Lassa Francis Lawrence Oppenheim (30 March 1858 – 7 October 1919) was a German jurist. He is regarded by many as the father of the modern discipline of international law, especially the hard legal positivist school of thought. He inspired Joseph Raz and Prosper Weil.

Birth, life, and career in Germany
Oppenheim was born in Windecken near the Free City of Frankfurt, German Confederation, the son of a Jewish horse trader, and educated at the Universities of Berlin, Göttingen and Heidelberg.
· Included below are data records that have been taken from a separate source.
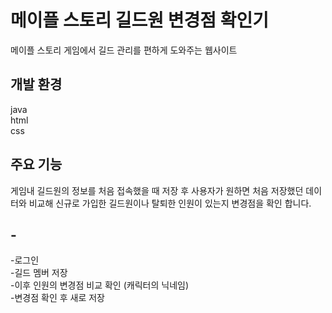 # 메이플 스토리 길드원 변경점 확인기

메이플 스토리 게임에서 길드 관리를 편하게 도와주는 웹사이트


## 개발 환경
java      
html       
css       


## 주요 기능
게임내 길드원의 정보를 처음 접속했을 때 저장 후 사용자가 원하면 처음 저장했던 데이터와 비교해 신규로 가입한 길드원이나 탈퇴한 인원이 있는지 변경점을 확인 합니다.


## -
-로그인       
-길드 멤버 저장        
-이후 인원의 변경점 비교 확인 (캐릭터의 닉네임)        
-변경점 확인 후 새로 저장         


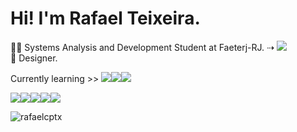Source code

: <h1>Hi! I'm Rafael Teixeira.</h1>
<p>👨‍💻 Systems Analysis and Development Student at Faeterj-RJ. ⇢ <a href="https://www.linkedin.com/in/rafaelcptx/"><img src="https://img.shields.io/badge/linkedin-%230077B5.svg?style=for-the-badge&logo=linkedin&logoColor=white"></a> <br>🎨 Designer.</p>

<p>Currently learning >> <img src="https://img.shields.io/badge/react-%2320232a.svg?style=for-the-badge&logo=react&logoColor=%2361DAFB"><img src="https://img.shields.io/badge/Node.js-339933?style=for-the-badge&logo=nodedotjs&logoColor=white"><img src="https://img.shields.io/badge/MySQL-005C84?style=for-the-badge&logo=mysql&logoColor=white">

<img src="https://img.shields.io/badge/html5-%23E34F26.svg?style=for-the-badge&logo=html5&logoColor=white"><img src="https://img.shields.io/badge/css3-%231572B6.svg?style=for-the-badge&logo=css3&logoColor=white"><img src="https://img.shields.io/badge/javascript-%23323330.svg?style=for-the-badge&logo=javascript&logoColor=%23F7DF1E"><img src="https://img.shields.io/badge/git-%23F05033.svg?style=for-the-badge&logo=git&logoColor=white"><img src="https://img.shields.io/badge/c-%2300599C.svg?style=for-the-badge&logo=c&logoColor=white">
<p><img align="center" src="https://github-readme-stats.vercel.app/api/top-langs?username=rafaelcptx&show_icons=true&theme=radical&layout=compact" alt="rafaelcptx" /></p>


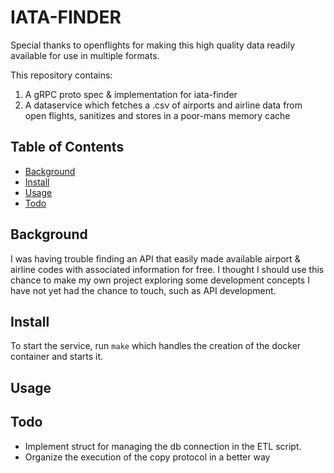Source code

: # IATA-FINDER

Special thanks to openflights for making this high quality data readily available for use in multiple formats.

This repository contains:

1. A gRPC proto spec & implementation for iata-finder
2. A dataservice which fetches a .csv of airports and airline data from open flights, sanitizes and stores in a poor-mans memory cache

## Table of Contents

- [Background](#background)
- [Install](#install)
- [Usage](#usage)
- [Todo](#todo)

## Background

I was having trouble finding an API that easily made available airport & airline codes with associated information for free. I thought I should use this chance to make my own project exploring some development concepts I have not yet had the chance to touch, such as API development.

## Install

To start the service, run `make` which handles the creation of the docker container and starts it.

## Usage

## Todo

- Implement struct for managing the db connection in the ETL script.
- Organize the execution of the copy protocol in a better way
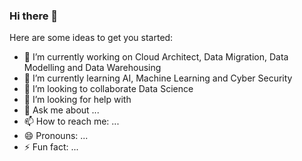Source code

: ### Hi there 👋


Here are some ideas to get you started:

- 🔭 I’m currently working on Cloud Architect, Data Migration, Data Modelling and Data Warehousing
- 🌱 I’m currently learning AI, Machine Learning and Cyber Security
- 👯 I’m looking to collaborate Data Science 
- 🤔 I’m looking for help with 
- 💬 Ask me about ...
- 📫 How to reach me: ...
- 😄 Pronouns: ...
- ⚡ Fun fact: ...

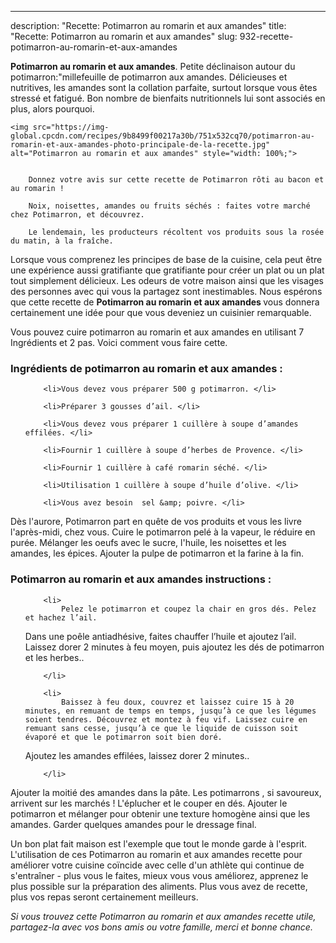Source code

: ---
description: "Recette: Potimarron au romarin et aux amandes"
title: "Recette: Potimarron au romarin et aux amandes"
slug: 932-recette-potimarron-au-romarin-et-aux-amandes

<p>
	<strong>Potimarron au romarin et aux amandes</strong>. 
	Petite déclinaison autour du potimarron:&#34;millefeuille de potimarron aux amandes. Délicieuses et nutritives, les amandes sont la collation parfaite, surtout lorsque vous êtes stressé et fatigué. Bon nombre de bienfaits nutritionnels lui sont associés en plus, alors pourquoi.
</p>
<p>
	
	<img src="https://img-global.cpcdn.com/recipes/9b8499f00217a30b/751x532cq70/potimarron-au-romarin-et-aux-amandes-photo-principale-de-la-recette.jpg" alt="Potimarron au romarin et aux amandes" style="width: 100%;">
	
	
		Donnez votre avis sur cette recette de Potimarron rôti au bacon et au romarin !
	
		Noix, noisettes, amandes ou fruits séchés : faites votre marché chez Potimarron, et découvrez.
	
		Le lendemain, les producteurs récoltent vos produits sous la rosée du matin, à la fraîche.
	
</p>

Lorsque vous comprenez les principes de base de la cuisine, cela peut être une expérience aussi gratifiante que gratifiante pour créer un plat ou un plat tout simplement délicieux. Les odeurs de votre maison ainsi que les visages des personnes avec qui vous la partagez sont inestimables. Nous espérons que cette recette de <strong> Potimarron au romarin et aux amandes </strong> vous donnera certainement une idée pour que vous deveniez un cuisinier remarquable.

<!--inarticleads1-->

Vous pouvez cuire potimarron au romarin et aux amandes en utilisant 7 Ingrédients et 2 pas. Voici comment vous faire cette.

<h3>Ingrédients de potimarron au romarin et aux amandes :</h3>

<ol>
	
		<li>Vous devez vous préparer 500 g potimarron. </li>
	
		<li>Préparer 3 gousses d’ail. </li>
	
		<li>Vous devez vous préparer 1 cuillère à soupe d’amandes effilées. </li>
	
		<li>Fournir 1 cuillère à soupe d’herbes de Provence. </li>
	
		<li>Fournir 1 cuillère à café romarin séché. </li>
	
		<li>Utilisation 1 cuillère à soupe d’huile d’olive. </li>
	
		<li>Vous avez besoin  sel &amp; poivre. </li>
	
</ol>

Dès l&#39;aurore, Potimarron part en quête de vos produits et vous les livre l&#39;après-midi, chez vous. Cuire le potimarron pelé à la vapeur, le réduire en purée. Mélanger les oeufs avec le sucre, l&#39;huile, les noisettes et les amandes, les épices. Ajouter la pulpe de potimarron et la farine à la fin. 

<!--inarticleads2-->

<h3>Potimarron au romarin et aux amandes instructions :</h3>

<ol>
	
		<li>
			Pelez le potimarron et coupez la chair en gros dés. Pelez et hachez l’ail.

Dans une poêle antiadhésive, faites chauffer l’huile et ajoutez l’ail. Laissez dorer 2 minutes à feu moyen, puis ajoutez les dés de potimarron et les herbes..
			
			
		</li>
	
		<li>
			Baissez à feu doux, couvrez et laissez cuire 15 à 20 minutes, en remuant de temps en temps, jusqu’à ce que les légumes soient tendres. Découvrez et montez à feu vif. Laissez cuire en remuant sans cesse, jusqu’à ce que le liquide de cuisson soit évaporé et que le potimarron soit bien doré.

Ajoutez les amandes effilées, laissez dorer 2 minutes..
			
			
		</li>
	
</ol>

Ajouter la moitié des amandes dans la pâte. Les potimarrons , si savoureux, arrivent sur les marchés ! L&#39;éplucher et le couper en dés. Ajouter le potimarron et mélanger pour obtenir une texture homogène ainsi que les amandes. Garder quelques amandes pour le dressage final. 

<!--inarticleads1-->

<p>
Un bon plat fait maison est l'exemple que tout le monde garde à l'esprit. L'utilisation de ces Potimarron au romarin et aux amandes recette pour améliorer votre cuisine coïncide avec celle d'un athlète qui continue de s'entraîner - plus vous le faites, mieux vous vous améliorez, apprenez le plus possible sur la préparation des aliments. Plus vous avez de recette, plus vos repas seront certainement meilleurs.
</p>

<p>
<i>Si vous trouvez cette Potimarron au romarin et aux amandes recette utile, partagez-la avec vos bons amis ou votre famille, merci et bonne chance.</i>
</p>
In 1881, he obtained his PhD of Law at the University of Göttingen. In 1883, he went to the University of Leipzig, where he became a disciple of the renowned Professor of Criminal Law Karl Binding. In 1885 he completed his Habilitation at the University of Freiburg and taught criminal law there until he moved to the University of Basel in 1892. In Basel, Oppenheim still worked on criminal law. It was not until he moved to the United Kingdom that he turned from criminal law to international law.

Life and career in the United Kingdom
Oppenheim moved to the United Kingdom in 1895, acquiring citizenship in 1900, and lived there until his death.

He first lectured at the London School of Economics and in 1908 became the Whewell Professor of International Law in the University of Cambridge. He is the author of the internationally renowned International Law: A Treatise, the first edition of which was published in 1905–1906.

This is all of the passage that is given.